◆ **Instructions for the task**:
Which lines of the data below include the string "vragen"? Return each of them.
[Opening Extracted data section]
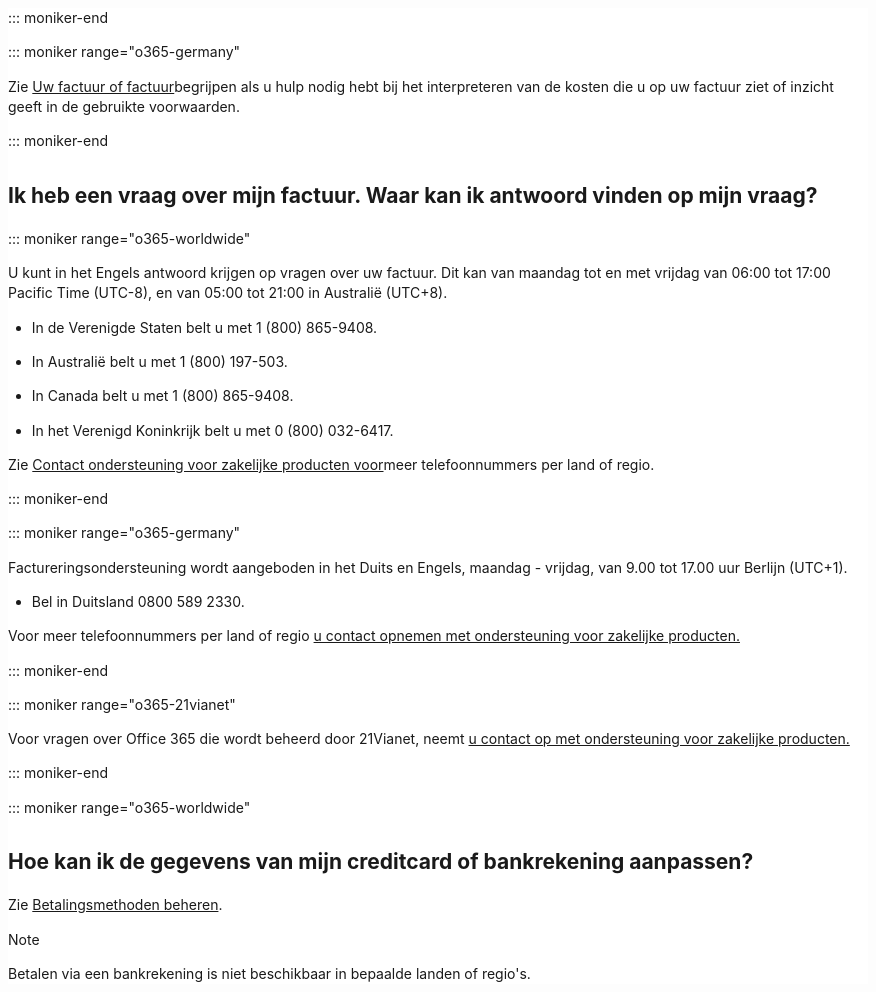 ::: moniker-end

::: moniker range="o365-germany"

Zie [Uw factuur of factuur](understand-your-invoice2.md)begrijpen als u hulp nodig hebt bij het interpreteren van de kosten die u op uw factuur ziet of inzicht geeft in de gebruikte voorwaarden.

::: moniker-end

## <a name="i-have-a-question-about-my-bill-how-can-i-get-help"></a>Ik heb een vraag over mijn factuur. Waar kan ik antwoord vinden op mijn vraag?

::: moniker range="o365-worldwide"

U kunt in het Engels antwoord krijgen op vragen over uw factuur. Dit kan van maandag tot en met vrijdag van 06:00 tot 17:00 Pacific Time (UTC-8), en van 05:00 tot 21:00 in Australië (UTC+8).
  
- In de Verenigde Staten belt u met 1 (800) 865-9408.

- In Australië belt u met 1 (800) 197-503.

- In Canada belt u met 1 (800) 865-9408.

- In het Verenigd Koninkrijk belt u met 0 (800) 032-6417.

Zie [Contact ondersteuning voor zakelijke producten voor](../../admin/contact-support-for-business-products.md)meer telefoonnummers per land of regio.
  
::: moniker-end

::: moniker range="o365-germany"

Factureringsondersteuning wordt aangeboden in het Duits en Engels, maandag - vrijdag, van 9.00 tot 17.00 uur Berlijn (UTC+1).
  
- Bel in Duitsland 0800 589 2330.

Voor meer telefoonnummers per land of regio [u contact opnemen met ondersteuning voor zakelijke producten.](../../admin/contact-support-for-business-products.md)
  
::: moniker-end

::: moniker range="o365-21vianet"

Voor vragen over Office 365 die wordt beheerd door 21Vianet, neemt [u contact op met ondersteuning voor zakelijke producten.](../../admin/contact-support-for-business-products.md)
  
::: moniker-end

::: moniker range="o365-worldwide"
## <a name="how-do-i-update-my-credit-card-or-bank-account-information"></a>Hoe kan ik de gegevens van mijn creditcard of bankrekening aanpassen?

Zie [Betalingsmethoden beheren](manage-payment-methods.md).
  
> [!NOTE]
> Betalen via een bankrekening is niet beschikbaar in bepaalde landen of regio's.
[Closing Extracted data section]
◆ **Result of the exercise**:
U kunt in het Engels antwoord krijgen op vragen over uw factuur. Dit kan van maandag tot en met vrijdag van 06:00 tot 17:00 Pacific Time (UTC-8), en van 05:00 tot 21:00 in Australië (UTC+8).
Voor vragen over Office 365 die wordt beheerd door 21Vianet, neemt [u contact op met ondersteuning voor zakelijke producten.](../../admin/contact-support-for-business-products.md)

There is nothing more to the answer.